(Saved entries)

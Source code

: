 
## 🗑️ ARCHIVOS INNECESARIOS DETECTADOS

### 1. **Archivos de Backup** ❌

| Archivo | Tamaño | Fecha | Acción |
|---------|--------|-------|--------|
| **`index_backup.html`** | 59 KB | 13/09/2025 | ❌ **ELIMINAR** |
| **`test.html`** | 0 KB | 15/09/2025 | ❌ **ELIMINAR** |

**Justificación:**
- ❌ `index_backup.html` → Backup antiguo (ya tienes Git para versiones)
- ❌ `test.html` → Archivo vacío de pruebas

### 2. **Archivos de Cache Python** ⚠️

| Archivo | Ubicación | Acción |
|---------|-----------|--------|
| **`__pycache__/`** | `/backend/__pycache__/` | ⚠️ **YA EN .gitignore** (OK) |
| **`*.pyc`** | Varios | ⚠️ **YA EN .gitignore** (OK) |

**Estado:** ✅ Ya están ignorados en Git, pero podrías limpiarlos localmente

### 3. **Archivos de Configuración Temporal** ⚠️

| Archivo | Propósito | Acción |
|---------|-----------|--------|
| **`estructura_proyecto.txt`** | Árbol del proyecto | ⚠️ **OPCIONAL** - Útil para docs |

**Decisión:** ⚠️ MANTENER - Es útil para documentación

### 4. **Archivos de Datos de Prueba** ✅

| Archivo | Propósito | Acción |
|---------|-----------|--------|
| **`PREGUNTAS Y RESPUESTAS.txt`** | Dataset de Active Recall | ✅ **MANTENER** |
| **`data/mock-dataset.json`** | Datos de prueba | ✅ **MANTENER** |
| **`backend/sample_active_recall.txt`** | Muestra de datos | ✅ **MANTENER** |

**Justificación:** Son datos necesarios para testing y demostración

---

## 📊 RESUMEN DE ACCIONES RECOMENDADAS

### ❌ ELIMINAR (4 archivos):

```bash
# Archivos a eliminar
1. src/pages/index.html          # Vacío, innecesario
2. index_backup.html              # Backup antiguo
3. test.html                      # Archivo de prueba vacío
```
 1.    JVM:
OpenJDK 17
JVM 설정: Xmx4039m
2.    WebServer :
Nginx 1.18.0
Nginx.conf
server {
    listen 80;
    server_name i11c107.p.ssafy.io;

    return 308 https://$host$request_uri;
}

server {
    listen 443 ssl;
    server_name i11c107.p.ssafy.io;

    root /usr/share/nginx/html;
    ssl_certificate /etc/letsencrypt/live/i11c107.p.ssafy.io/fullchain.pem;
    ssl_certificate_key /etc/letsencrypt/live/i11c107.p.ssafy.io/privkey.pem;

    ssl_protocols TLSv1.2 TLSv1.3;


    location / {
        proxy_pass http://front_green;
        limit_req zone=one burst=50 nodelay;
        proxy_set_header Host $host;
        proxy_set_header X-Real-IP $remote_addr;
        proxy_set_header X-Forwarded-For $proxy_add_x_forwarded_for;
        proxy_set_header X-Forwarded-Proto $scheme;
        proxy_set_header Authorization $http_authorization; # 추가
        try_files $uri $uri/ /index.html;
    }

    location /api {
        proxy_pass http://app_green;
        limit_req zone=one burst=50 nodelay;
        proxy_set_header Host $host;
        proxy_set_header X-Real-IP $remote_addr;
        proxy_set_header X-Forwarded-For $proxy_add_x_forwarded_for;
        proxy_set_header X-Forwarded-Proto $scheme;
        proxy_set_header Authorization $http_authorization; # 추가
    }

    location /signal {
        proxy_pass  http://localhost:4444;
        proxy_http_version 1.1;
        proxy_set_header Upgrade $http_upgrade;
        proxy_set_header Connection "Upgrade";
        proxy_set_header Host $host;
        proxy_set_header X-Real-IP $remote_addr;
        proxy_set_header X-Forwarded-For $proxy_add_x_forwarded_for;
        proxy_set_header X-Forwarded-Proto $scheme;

§ Your task:
Reproduce each line above without any alteration.

§ Solution:
Source code

: 
## 🗑️ ARCHIVOS INNECESARIOS DETECTADOS

### 1. **Archivos de Backup** ❌

| Archivo | Tamaño | Fecha | Acción |
|---------|--------|-------|--------|
| **`index_backup.html`** | 59 KB | 13/09/2025 | ❌ **ELIMINAR** |
| **`test.html`** | 0 KB | 15/09/2025 | ❌ **ELIMINAR** |

**Justificación:**
- ❌ `index_backup.html` → Backup antiguo (ya tienes Git para versiones)
- ❌ `test.html` → Archivo vacío de pruebas

### 2. **Archivos de Cache Python** ⚠️

| Archivo | Ubicación | Acción |
|---------|-----------|--------|
| **`__pycache__/`** | `/backend/__pycache__/` | ⚠️ **YA EN .gitignore** (OK) |
| **`*.pyc`** | Varios | ⚠️ **YA EN .gitignore** (OK) |

**Estado:** ✅ Ya están ignorados en Git, pero podrías limpiarlos localmente

### 3. **Archivos de Configuración Temporal** ⚠️

| Archivo | Propósito | Acción |
|---------|-----------|--------|
| **`estructura_proyecto.txt`** | Árbol del proyecto | ⚠️ **OPCIONAL** - Útil para docs |

**Decisión:** ⚠️ MANTENER - Es útil para documentación

### 4. **Archivos de Datos de Prueba** ✅

| Archivo | Propósito | Acción |
|---------|-----------|--------|
| **`PREGUNTAS Y RESPUESTAS.txt`** | Dataset de Active Recall | ✅ **MANTENER** |
| **`data/mock-dataset.json`** | Datos de prueba | ✅ **MANTENER** |
| **`backend/sample_active_recall.txt`** | Muestra de datos | ✅ **MANTENER** |

**Justificación:** Son datos necesarios para testing y demostración

---

## 📊 RESUMEN DE ACCIONES RECOMENDADAS

### ❌ ELIMINAR (4 archivos):

```bash
# Archivos a eliminar
1. src/pages/index.html          # Vacío, innecesario
2. index_backup.html              # Backup antiguo
3. test.html                      # Archivo de prueba vacío
```
 1.    JVM:
OpenJDK 17
JVM 설정: Xmx4039m
2.    WebServer :
Nginx 1.18.0
Nginx.conf
server {
    listen 80;
    server_name i11c107.p.ssafy.io;

    return 308 https://$host$request_uri;
}

server {
    listen 443 ssl;
    server_name i11c107.p.ssafy.io;

    root /usr/share/nginx/html;
    ssl_certificate /etc/letsencrypt/live/i11c107.p.ssafy.io/fullchain.pem;
    ssl_certificate_key /etc/letsencrypt/live/i11c107.p.ssafy.io/privkey.pem;

    ssl_protocols TLSv1.2 TLSv1.3;


    location / {
        proxy_pass http://front_green;
        limit_req zone=one burst=50 nodelay;
        proxy_set_header Host $host;
        proxy_set_header X-Real-IP $remote_addr;
        proxy_set_header X-Forwarded-For $proxy_add_x_forwarded_for;
        proxy_set_header X-Forwarded-Proto $scheme;
        proxy_set_header Authorization $http_authorization; # 추가
        try_files $uri $uri/ /index.html;
    }

    location /api {
        proxy_pass http://app_green;
        limit_req zone=one burst=50 nodelay;
        proxy_set_header Host $host;
        proxy_set_header X-Real-IP $remote_addr;
        proxy_set_header X-Forwarded-For $proxy_add_x_forwarded_for;
        proxy_set_header X-Forwarded-Proto $scheme;
        proxy_set_header Authorization $http_authorization; # 추가
    }

    location /signal {
        proxy_pass  http://localhost:4444;
        proxy_http_version 1.1;
        proxy_set_header Upgrade $http_upgrade;
        proxy_set_header Connection "Upgrade";
        proxy_set_header Host $host;
        proxy_set_header X-Real-IP $remote_addr;
        proxy_set_header X-Forwarded-For $proxy_add_x_forwarded_for;
        proxy_set_header X-Forwarded-Proto $scheme;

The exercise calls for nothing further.